Wittgenstein à la rencontre de la psychopathologie
Université Paris 1 Panthéon-Sorbonne
ISJPS
Organisée par Mathieu Frèrejouan & Rosanna Wannberg
Argument :
Si l’institutionnalisation d’une « nouvelle philosophie de la psychiatrie » depuis les années 90 a eu le mérite d’ouvrir un espace pour un dialogue interdisciplinaire entre la philosophie et la psychopathologie, force est de constater que les conditions de fécondité d’un tel dialogue restent largement impensées. Si les contributions des philosophes à la psychopathologie sont désormais nombreuses, elles échouent souvent à discerner en quoi réside leur spécificité. Qu’il s’agisse de la tradition phénoménologique, centrée sur la description du « monde » associé à tel ou tel trait pathologique, ou de la philosophie analytique, proposant principalement des modélisations ou hypothèses explicatives sur les processus psychologiques impliqués, la tâche du philosophe semble se réduire à être un moment, critique ou préliminaire, de la science.

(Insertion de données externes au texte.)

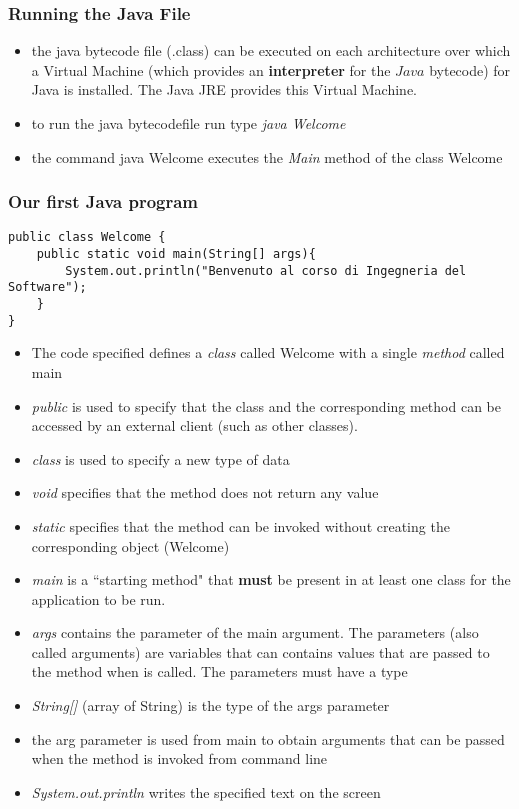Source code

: \documentclass{article}
\theoremstyle{definition}
\begin{document}
\subsubsection{Running the Java File}
\begin{itemize}
\item the java bytecode file (.class) can be executed on each architecture over which a Virtual Machine (which provides an \textbf{interpreter} for the $Java$ bytecode) for Java is installed. The Java JRE provides this Virtual Machine.
\item to run the java bytecodefile run type \emph{java Welcome}
\item the command java Welcome executes the \emph{Main} method of the class Welcome
\end{itemize}

\subsubsection{Our first Java program}
\begin{lstlisting}
public class Welcome {	
    public static void main(String[] args){	
	 	System.out.println("Benvenuto al corso di Ingegneria del Software");
    }
}
\end{lstlisting}
\begin{itemize}
\item The code specified defines a \emph{class} called Welcome with a single \emph{method} called main
\item \emph{public} is used to specify that the class and the corresponding method can be accessed by an external client (such as other classes).
\item \emph{class} is used to specify a new type of data
\item \emph{void} specifies that the method does not return any value
\item \emph{static} specifies that the method can be invoked without creating the corresponding object (Welcome)
\item \emph{main} is a ``starting method" that \textbf{must} be present in at least one class for the application to be run.
\item \emph{args} contains the parameter of the main argument. The parameters (also called arguments) are variables that can contains values that are passed to the method when is called. The parameters must have a type
\item \emph{String[]} (array of String) is the type of the args parameter 
\item the arg parameter is used from main to obtain arguments that can be passed when the method is invoked from command line
\item \emph{System.out.println} writes the specified text on the screen
\end{itemize}
\end{document}
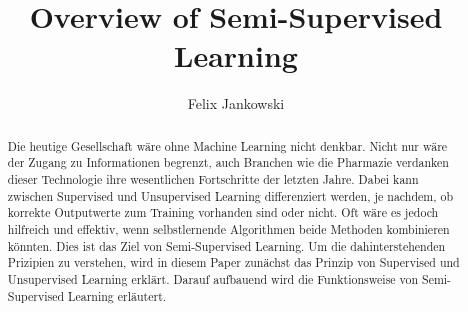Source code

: \documentclass[runningheads,a4paper]{llncs}
\begin{document}







\title{Overview of Semi-Supervised Learning}

\author{Felix Jankowski}

%

\maketitle

\begin{abstract}
Die heutige Gesellschaft wäre ohne Machine Learning nicht denkbar. Nicht nur wäre der Zugang zu Informationen begrenzt, auch Branchen wie die Pharmazie verdanken dieser Technologie ihre wesentlichen Fortschritte der letzten Jahre.
Dabei kann zwischen Supervised und Unsupervised Learning differenziert werden, je nachdem, ob korrekte Outputwerte zum Training vorhanden sind oder nicht.
Oft wäre es jedoch hilfreich und effektiv, wenn selbstlernende Algorithmen  beide Methoden kombinieren könnten. Dies ist das Ziel von Semi-Supervised Learning. Um die dahinterstehenden Prizipien zu verstehen, wird in diesem Paper zunächst das Prinzip von Supervised und Unsupervised Learning erklärt. Darauf aufbauend wird die Funktionsweise von Semi-Supervised Learning erläutert.\end{abstract}




\end{document}
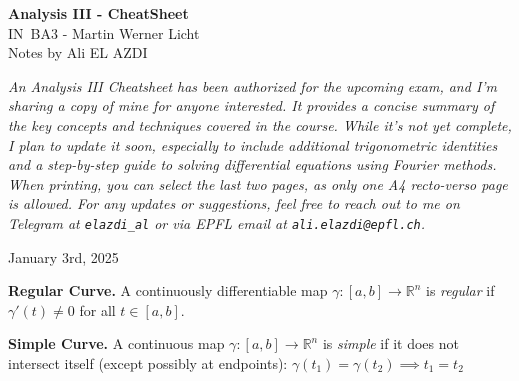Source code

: \documentclass[8pt]{article}
\begin{document}
\begin{titlepage}
    \centering
    \vspace*{1cm}
    {\Huge \textbf{Analysis III - CheatSheet}} \\
    \vspace{10px}
    {\LARGE IN~BA3 - Martin Werner Licht} \\
    \vspace*{1cm}
    {\Large Notes by Ali EL AZDI} \\
    \vfill

    \begin{justify}
        \textit{An Analysis III Cheatsheet has been authorized for the upcoming exam, and I’m sharing a copy of mine for anyone interested. It provides a concise summary of the key concepts and techniques covered in the course. While it’s not yet complete, I plan to update it soon, especially to include additional trigonometric identities and a step-by-step guide to solving differential equations using Fourier methods. When printing, you can select the last two pages, as only one A4 recto-verso page is allowed. For any updates or suggestions, feel free to reach out to me on Telegram at \texttt{elazdi\_al} or via EPFL email at \texttt{ali.elazdi@epfl.ch}.}
    \end{justify}
    \vspace*{100px}

    {\large January 3rd, 2025}
    \vspace*{20px}
\end{titlepage}


\vspace*{-10px}
\noindent\textbf{Regular Curve.}
A continuously differentiable map
$\gamma : [a,b] \to \mathbb{R}^n$
is \emph{regular} if $\gamma'(t) \neq 0$ for all $t \in [a,b]$.

\smallskip
\noindent\textbf{Simple Curve.}
A continuous map
$\gamma : [a,b] \to \mathbb{R}^n$
is \emph{simple} if it does not intersect itself (except possibly at endpoints):
$\gamma(t_1) = \gamma(t_2) \implies t_1 = t_2$
\end{document}
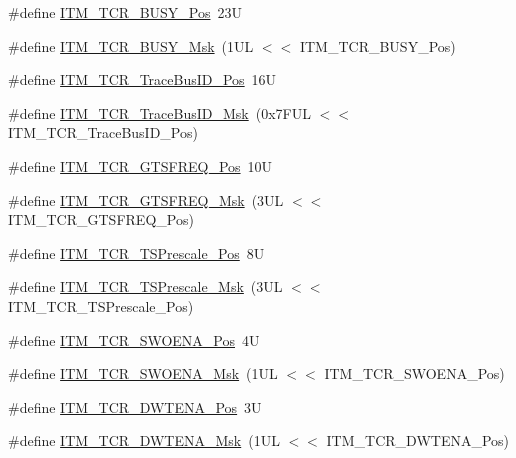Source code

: \begin{DoxyCompactItemize}
\item 
\#define \hyperlink{group___c_m_s_i_s___i_t_m_ga9174ad4a36052c377cef4e6aba2ed484}{I\-T\-M\-\_\-\-T\-C\-R\-\_\-\-B\-U\-S\-Y\-\_\-\-Pos}~23\-U
\item 
\#define \hyperlink{group___c_m_s_i_s___i_t_m_ga43ad7cf33de12f2ef3a412d4f354c60f}{I\-T\-M\-\_\-\-T\-C\-R\-\_\-\-B\-U\-S\-Y\-\_\-\-Msk}~(1\-U\-L $<$$<$ I\-T\-M\-\_\-\-T\-C\-R\-\_\-\-B\-U\-S\-Y\-\_\-\-Pos)
\item 
\#define \hyperlink{group___c_m_s_i_s___i_t_m_gaca0281de867f33114aac0636f7ce65d3}{I\-T\-M\-\_\-\-T\-C\-R\-\_\-\-Trace\-Bus\-I\-D\-\_\-\-Pos}~16\-U
\item 
\#define \hyperlink{group___c_m_s_i_s___i_t_m_ga60c20bd9649d1da5a2be8e656ba19a60}{I\-T\-M\-\_\-\-T\-C\-R\-\_\-\-Trace\-Bus\-I\-D\-\_\-\-Msk}~(0x7\-F\-U\-L $<$$<$ I\-T\-M\-\_\-\-T\-C\-R\-\_\-\-Trace\-Bus\-I\-D\-\_\-\-Pos)
\item 
\#define \hyperlink{group___c_m_s_i_s___i_t_m_ga96c7c7cbc0d98426c408090b41f583f1}{I\-T\-M\-\_\-\-T\-C\-R\-\_\-\-G\-T\-S\-F\-R\-E\-Q\-\_\-\-Pos}~10\-U
\item 
\#define \hyperlink{group___c_m_s_i_s___i_t_m_gade862cf009827f7f6748fc44c541b067}{I\-T\-M\-\_\-\-T\-C\-R\-\_\-\-G\-T\-S\-F\-R\-E\-Q\-\_\-\-Msk}~(3\-U\-L $<$$<$ I\-T\-M\-\_\-\-T\-C\-R\-\_\-\-G\-T\-S\-F\-R\-E\-Q\-\_\-\-Pos)
\item 
\#define \hyperlink{group___c_m_s_i_s___i_t_m_gad7bc9ee1732032c6e0de035f0978e473}{I\-T\-M\-\_\-\-T\-C\-R\-\_\-\-T\-S\-Prescale\-\_\-\-Pos}~8\-U
\item 
\#define \hyperlink{group___c_m_s_i_s___i_t_m_ga7a723f71bfb0204c264d8dbe8cc7ae52}{I\-T\-M\-\_\-\-T\-C\-R\-\_\-\-T\-S\-Prescale\-\_\-\-Msk}~(3\-U\-L $<$$<$ I\-T\-M\-\_\-\-T\-C\-R\-\_\-\-T\-S\-Prescale\-\_\-\-Pos)
\item 
\#define \hyperlink{group___c_m_s_i_s___i_t_m_ga7a380f0c8078f6560051406583ecd6a5}{I\-T\-M\-\_\-\-T\-C\-R\-\_\-\-S\-W\-O\-E\-N\-A\-\_\-\-Pos}~4\-U
\item 
\#define \hyperlink{group___c_m_s_i_s___i_t_m_ga97476cb65bab16a328b35f81fd02010a}{I\-T\-M\-\_\-\-T\-C\-R\-\_\-\-S\-W\-O\-E\-N\-A\-\_\-\-Msk}~(1\-U\-L $<$$<$ I\-T\-M\-\_\-\-T\-C\-R\-\_\-\-S\-W\-O\-E\-N\-A\-\_\-\-Pos)
\item 
\#define \hyperlink{group___c_m_s_i_s___i_t_m_ga30e83ebb33aa766070fe3d1f27ae820e}{I\-T\-M\-\_\-\-T\-C\-R\-\_\-\-D\-W\-T\-E\-N\-A\-\_\-\-Pos}~3\-U
\item 
\#define \hyperlink{group___c_m_s_i_s___i_t_m_ga98ea1c596d43d3633a202f9ee746cf70}{I\-T\-M\-\_\-\-T\-C\-R\-\_\-\-D\-W\-T\-E\-N\-A\-\_\-\-Msk}~(1\-U\-L $<$$<$ I\-T\-M\-\_\-\-T\-C\-R\-\_\-\-D\-W\-T\-E\-N\-A\-\_\-\-Pos)

\end{DoxyCompactItemize}
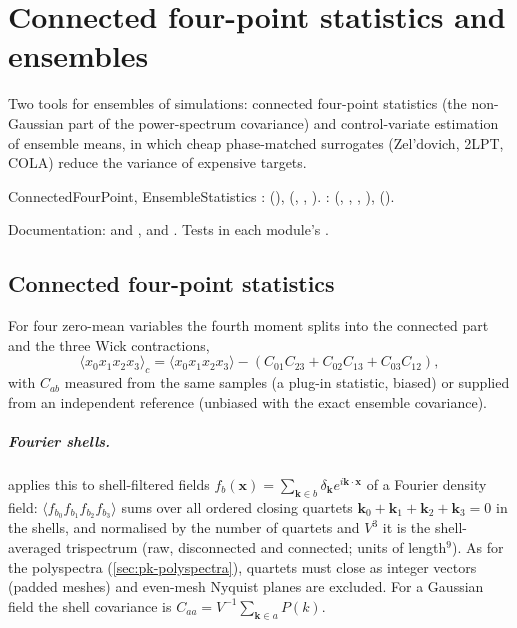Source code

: \chapter{Connected four-point statistics and ensembles}\label{ch:ensembles}

Two tools for ensembles of simulations: connected four-point statistics (the non-Gaussian part of the power-spectrum
covariance) and control-variate estimation of ensemble means, in which cheap phase-matched surrogates (Zel'dovich, 2LPT,
COLA) reduce the variance of expensive targets.

\begin{modulebox}{ConnectedFourPoint, EnsembleStatistics}
:  (), 
(, , ).
:  (, , ,
),  ().\par
Documentation:  and ,  and
. Tests in each module's .
\end{modulebox}

\section{Connected four-point statistics}\label{sec:ens-fourpoint}

For four zero-mean variables the fourth moment splits into the connected part and the three Wick contractions,
\begin{equation}
\langle x_0x_1x_2x_3\rangle_c=\langle x_0x_1x_2x_3\rangle-\left(C_{01}C_{23}+C_{02}C_{13}+C_{03}C_{12}\right),
\end{equation}
with $C_{ab}$ measured from the same samples (a plug-in statistic, biased) or supplied from an independent reference (unbiased with the
exact ensemble covariance).

\paragraph*{Fourier shells.}  applies this to shell-filtered fields $f_b(\bm x)=\sum_{\bm k\in b}\delta_{\bm k}
e^{i\bm k\cdot\bm x}$ of a Fourier density field: $\langle f_{b_0}f_{b_1}f_{b_2}f_{b_3}\rangle$ sums over all ordered closing quartets
$\bm k_0+\bm k_1+\bm k_2+\bm k_3=0$ in the shells, and normalised by the number of quartets and $V^3$ it is the shell-averaged trispectrum
(raw, disconnected and connected; units of length$^9$). As for the polyspectra (\cref{sec:pk-polyspectra}), quartets must close as integer
vectors (padded meshes) and even-mesh Nyquist planes are excluded. For a Gaussian field the shell covariance is $C_{aa}=V^{-1}\sum_{\bm k\in a}P(k)$.

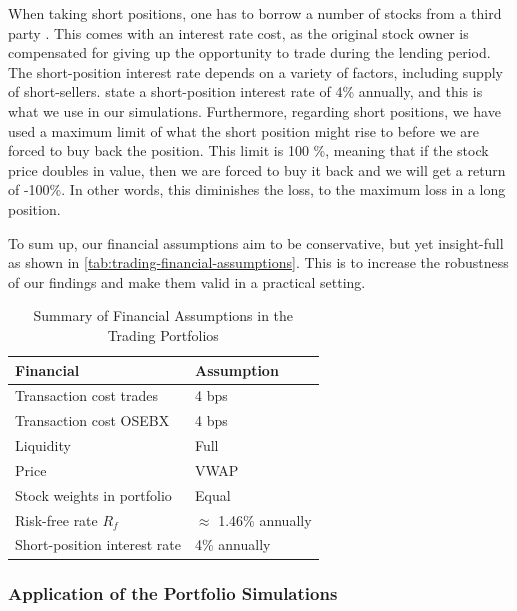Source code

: When taking short positions, one has to borrow a number of stocks from a third party \parencite{jacobs-long-short}. This comes with an interest rate cost, as the original stock owner is compensated for giving up the opportunity to trade during the lending period. The short-position interest rate depends on a variety of factors, including supply of short-sellers. \textcite{nordnet-short-interest-rate} state a short-position interest rate of 4\% annually, and this is what we use in our simulations. Furthermore, regarding short positions, we have used a maximum limit of what the short position might rise to before we are forced to buy back the position. This limit is 100 \%, meaning that if the stock price doubles in value, then we are forced to buy it back and we will get a return of -100\%. In other words, this diminishes the loss, to the maximum loss in a long position.

To sum up, our financial assumptions aim to be conservative, but yet insight-full as shown in \autoref{tab:trading-financial-assumptions}. This is to increase the robustness of our findings and make them valid in a practical setting. 

\begin{table}[H]
\centering
\begin{tabular}{ll}
\hline
Financial & Assumption \\
\hline
Transaction cost trades   & 4 bps   \\ 
Transaction cost OSEBX  & 4 bps \\
Liquidity   & Full \\ 
Price  & VWAP \\ 
Stock weights in portfolio  & Equal \\ 
Risk-free rate $R_f$ & $\approx$ 1.46\% annually \\
Short-position interest rate & 4\% annually \\
\hline
\end{tabular}
\vspace{1em}
\caption{{Summary of Financial Assumptions in the Trading Portfolios}}
\label{tab:trading-financial-assumptions}
\end{table}

\subsubsection{Application of the Portfolio Simulations}

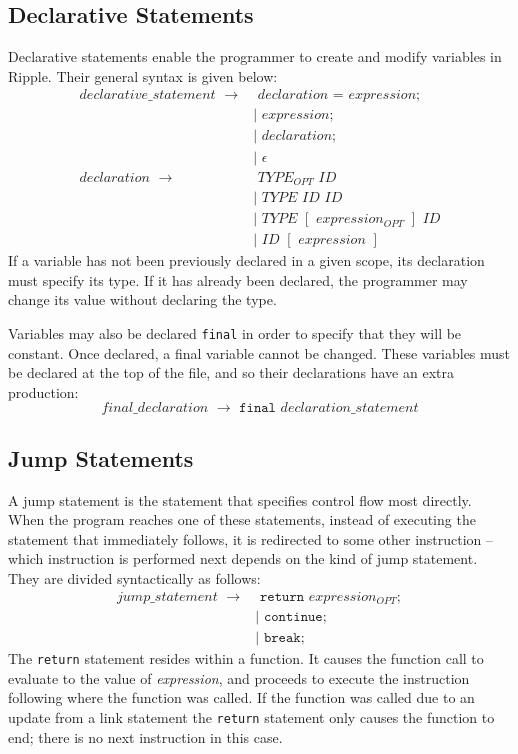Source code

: \documentclass{article}
\newcommand{\code}{\texttt}
\begin{document}
\subsection{Declarative Statements}
Declarative statements enable the programmer to create and modify variables in Ripple. Their general syntax is given below:
\begin{align*}
declarative\_statement\,\,\rightarrow&  \,\,declaration\,\,\code{=}\,\,expression; \\
                                     &| \,\,expression;                            \\
                                     &| \,\,declaration\code{;}                    \\
                                     &| \,\,\epsilon                               \\
declaration\,\,\rightarrow&  \,\,TYPE_{OPT}\,\,ID                         \\
                          &| \,\,TYPE\,\,ID\,\,ID    \\                           
                          &| \,\,TYPE\,\,[\,\,expression_{OPT}\,\,]\,\,ID \\
                          &| \,\,ID\,\,[\,\,expression\,\,]
\end{align*}
If a variable has not been previously declared in a given scope, its declaration must specify its type. If it has already been declared, the programmer may change its value without declaring the type.

Variables may also be declared \code{final} in order to specify that they will be constant. Once declared, a final variable cannot be changed. These variables must be declared at the top of the file, and so their declarations have an extra production:
\[ final\_declaration\,\,\rightarrow\,\,\code{final}\,\,declaration\_statement \]

\subsection{Jump Statements}
A jump statement is the statement that specifies control flow most directly. When the program reaches one of these statements, instead of executing the statement that immediately follows, it is redirected to some other instruction -- which instruction is performed next depends on the kind of jump statement. They are divided syntactically as follows:
\begin{align*}
jump\_statement\,\,\rightarrow&  \,\,\code{return}\,\,expression_{OPT}; \\
                              &| \,\,\code{continue};                   \\
                              &| \,\,\code{break};
\end{align*}
The \code{return} statement resides within a function. It causes the function call to evaluate to the value of \emph{expression}, and proceeds to execute the instruction following where the function was called. If the function was called due to an update from a link statement the \code{return} statement only causes the function to end; there is no next instruction in this case.
\end{document}
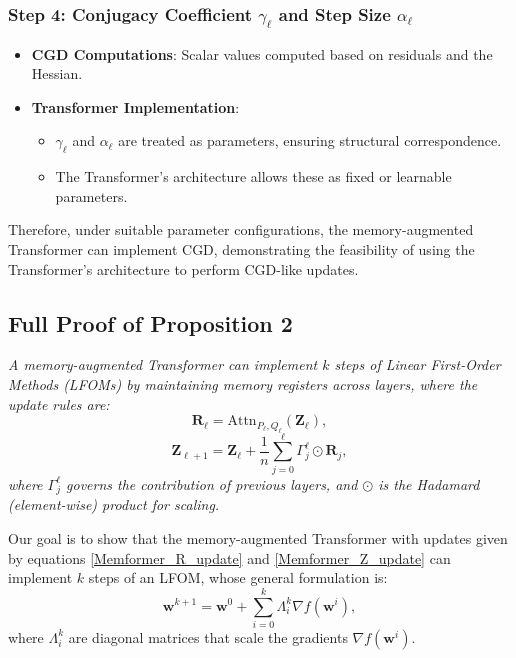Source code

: \documentclass[11pt]{article}
\numberwithin{equation}{section}
\begin{document}
\subsubsection*{Step 4: Conjugacy Coefficient \(\gamma_\ell\) and Step Size \(\alpha_\ell\)}
\begin{itemize}
    \item \textbf{CGD Computations}: Scalar values computed based on residuals and the Hessian.
    \item \textbf{Transformer Implementation}: 
    \begin{itemize}
        \item \( \gamma_\ell \) and \( \alpha_\ell \) are treated as parameters, ensuring structural correspondence.
        \item The Transformer's architecture allows these as fixed or learnable parameters.
    \end{itemize}
\end{itemize}

Therefore, under suitable parameter configurations, the memory-augmented Transformer can implement CGD, demonstrating the feasibility of using the Transformer's architecture to perform CGD-like updates.

\subsection{Full Proof of Proposition 2}

\textit{A memory-augmented Transformer can implement \( k \) steps of Linear First-Order Methods (LFOMs) by maintaining memory registers across layers, where the update rules are:
    \begin{equation}
        \mathbf{R}_\ell = \mathrm{Attn}_{P_\ell, Q_\ell}(\mathbf{Z}_\ell), \label{Memformer_R_update}
    \end{equation}
    \begin{equation}
        \mathbf{Z}_{\ell+1} = \mathbf{Z}_\ell + \frac{1}{n} \sum_{j=0}^{\ell} \Gamma_j^\ell \odot \mathbf{R}_j, \label{Memformer_Z_update}
    \end{equation}
    where \( \Gamma_j^\ell \) governs the contribution of previous layers, and \( \odot \) is the Hadamard (element-wise) product for scaling.}

Our goal is to show that the memory-augmented Transformer with updates given by equations \eqref{Memformer_R_update} and \eqref{Memformer_Z_update} can implement \( k \) steps of an LFOM, whose general formulation is:
\[
    \mathbf{w}^{k+1} = \mathbf{w}^0 + \sum_{i=0}^k \Lambda_i^k \nabla f(\mathbf{w}^i), \label{eq:LFOM_update}
\]
where \(\Lambda_i^k\) are diagonal matrices that scale the gradients \(\nabla f(\mathbf{w}^i)\).
\end{document}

Face à ces traditions la pensée de Ludwig Wittgenstein, en tant qu’elle invite à distinguer clairement l'entreprise de clarification conceptuelle et la recherche empirique (y compris dans ses phases spéculatives), est la promesse d'une nouvelle philosophie de la psychopathologie. Celle-ci semble à cet égard offrir un modèle alternatif de l’interdisciplinarité, d’autant plus qu’elle refuse le psychologisme qui sous-tend les approches dominantes, et prône en retour une contextualisation des mots et énoncés qui peuvent inciter à l’endosser. On ne saurait en même temps oublier que, sous la plume du philosophe autrichien, une telle démarche vise la mise au clair des règles qui gouvernent les usages de tels mots et énoncés dans leurs conditions « normales ». C’est pourquoi une rencontre entre la pensée de Wittgenstein et la psychopathologie, loin d’être évidente, est encore à construire.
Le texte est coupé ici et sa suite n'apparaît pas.